Search the data for the string "product" and copy each line in which it appears.

Data entries
________________________________________

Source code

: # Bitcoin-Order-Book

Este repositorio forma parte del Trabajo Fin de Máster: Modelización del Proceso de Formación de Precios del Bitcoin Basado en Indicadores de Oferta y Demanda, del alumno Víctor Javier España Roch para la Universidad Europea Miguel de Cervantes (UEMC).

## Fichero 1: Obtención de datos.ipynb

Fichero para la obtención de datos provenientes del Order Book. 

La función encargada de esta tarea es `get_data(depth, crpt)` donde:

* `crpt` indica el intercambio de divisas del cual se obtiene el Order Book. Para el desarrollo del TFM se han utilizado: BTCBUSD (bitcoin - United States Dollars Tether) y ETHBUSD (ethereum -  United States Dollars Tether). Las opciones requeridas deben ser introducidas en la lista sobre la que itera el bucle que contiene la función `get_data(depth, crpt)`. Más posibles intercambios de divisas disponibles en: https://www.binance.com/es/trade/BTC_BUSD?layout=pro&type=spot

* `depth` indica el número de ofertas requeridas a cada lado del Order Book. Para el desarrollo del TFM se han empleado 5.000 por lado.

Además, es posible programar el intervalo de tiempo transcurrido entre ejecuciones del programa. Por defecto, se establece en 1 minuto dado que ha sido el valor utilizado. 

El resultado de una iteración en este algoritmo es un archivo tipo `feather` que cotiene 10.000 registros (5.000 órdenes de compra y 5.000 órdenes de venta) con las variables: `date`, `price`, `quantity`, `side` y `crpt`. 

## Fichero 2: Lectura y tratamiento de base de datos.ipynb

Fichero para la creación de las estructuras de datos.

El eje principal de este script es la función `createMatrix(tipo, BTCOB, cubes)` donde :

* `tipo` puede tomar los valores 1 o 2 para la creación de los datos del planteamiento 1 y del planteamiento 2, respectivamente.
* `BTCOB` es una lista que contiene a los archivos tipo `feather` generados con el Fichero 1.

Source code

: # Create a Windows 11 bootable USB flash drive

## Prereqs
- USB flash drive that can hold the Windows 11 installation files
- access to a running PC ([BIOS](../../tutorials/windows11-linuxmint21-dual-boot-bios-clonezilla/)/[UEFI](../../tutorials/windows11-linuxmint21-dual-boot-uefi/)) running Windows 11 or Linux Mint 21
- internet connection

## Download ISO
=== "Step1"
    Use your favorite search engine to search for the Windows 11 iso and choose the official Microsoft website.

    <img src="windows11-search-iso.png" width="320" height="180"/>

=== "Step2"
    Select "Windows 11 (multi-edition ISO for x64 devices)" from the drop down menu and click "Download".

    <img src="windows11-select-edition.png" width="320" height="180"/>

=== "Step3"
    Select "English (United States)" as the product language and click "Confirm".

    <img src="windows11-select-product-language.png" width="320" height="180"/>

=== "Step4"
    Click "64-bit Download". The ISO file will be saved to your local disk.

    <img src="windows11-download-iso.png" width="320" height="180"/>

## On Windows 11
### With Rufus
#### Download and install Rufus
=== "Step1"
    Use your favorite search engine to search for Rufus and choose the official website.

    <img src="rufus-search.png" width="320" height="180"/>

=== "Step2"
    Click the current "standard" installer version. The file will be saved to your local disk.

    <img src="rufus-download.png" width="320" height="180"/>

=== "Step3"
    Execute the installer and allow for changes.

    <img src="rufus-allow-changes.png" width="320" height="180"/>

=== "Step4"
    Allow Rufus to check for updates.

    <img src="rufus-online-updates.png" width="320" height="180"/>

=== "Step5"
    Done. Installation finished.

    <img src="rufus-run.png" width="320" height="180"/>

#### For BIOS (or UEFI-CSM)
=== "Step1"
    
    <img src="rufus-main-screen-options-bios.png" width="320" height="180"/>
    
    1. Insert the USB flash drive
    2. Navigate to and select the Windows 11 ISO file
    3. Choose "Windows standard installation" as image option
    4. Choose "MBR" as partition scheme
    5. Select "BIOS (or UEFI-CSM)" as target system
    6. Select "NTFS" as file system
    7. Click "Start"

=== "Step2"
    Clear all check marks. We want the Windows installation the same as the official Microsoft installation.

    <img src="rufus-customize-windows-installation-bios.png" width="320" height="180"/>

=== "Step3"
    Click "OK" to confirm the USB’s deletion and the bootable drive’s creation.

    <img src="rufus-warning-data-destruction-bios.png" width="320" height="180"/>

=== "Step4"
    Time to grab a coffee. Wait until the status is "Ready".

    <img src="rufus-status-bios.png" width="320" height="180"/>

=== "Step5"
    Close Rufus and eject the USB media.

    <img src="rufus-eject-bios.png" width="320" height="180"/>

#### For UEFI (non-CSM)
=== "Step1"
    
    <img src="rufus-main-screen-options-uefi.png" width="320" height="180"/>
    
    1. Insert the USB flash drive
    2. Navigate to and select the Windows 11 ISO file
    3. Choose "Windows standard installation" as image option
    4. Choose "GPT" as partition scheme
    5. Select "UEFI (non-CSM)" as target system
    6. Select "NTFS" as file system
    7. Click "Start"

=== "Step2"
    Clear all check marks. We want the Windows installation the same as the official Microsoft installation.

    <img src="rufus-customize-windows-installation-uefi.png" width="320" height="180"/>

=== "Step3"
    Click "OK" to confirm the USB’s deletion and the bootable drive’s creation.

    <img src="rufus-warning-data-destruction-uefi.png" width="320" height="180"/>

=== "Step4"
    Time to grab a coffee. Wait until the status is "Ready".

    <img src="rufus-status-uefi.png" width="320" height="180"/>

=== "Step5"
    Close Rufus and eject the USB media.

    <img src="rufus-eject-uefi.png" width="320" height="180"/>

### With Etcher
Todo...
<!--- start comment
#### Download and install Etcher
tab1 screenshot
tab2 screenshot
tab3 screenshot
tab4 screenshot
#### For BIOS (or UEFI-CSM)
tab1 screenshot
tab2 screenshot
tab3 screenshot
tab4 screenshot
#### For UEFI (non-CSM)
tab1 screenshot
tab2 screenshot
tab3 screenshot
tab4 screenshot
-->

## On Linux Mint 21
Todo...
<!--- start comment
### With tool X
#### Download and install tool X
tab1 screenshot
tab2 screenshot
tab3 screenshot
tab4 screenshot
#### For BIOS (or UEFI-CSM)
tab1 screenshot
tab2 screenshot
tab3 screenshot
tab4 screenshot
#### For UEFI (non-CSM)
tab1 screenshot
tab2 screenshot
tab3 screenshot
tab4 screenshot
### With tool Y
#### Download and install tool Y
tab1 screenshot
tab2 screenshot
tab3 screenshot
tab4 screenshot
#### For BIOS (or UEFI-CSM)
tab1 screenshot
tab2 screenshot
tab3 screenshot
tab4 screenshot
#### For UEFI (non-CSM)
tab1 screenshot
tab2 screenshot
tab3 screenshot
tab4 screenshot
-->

________________________________________

§ **Answer space**
    Select "English (United States)" as the product language and click "Confirm".
    <img src="windows11-select-product-language.png" width="320" height="180"/>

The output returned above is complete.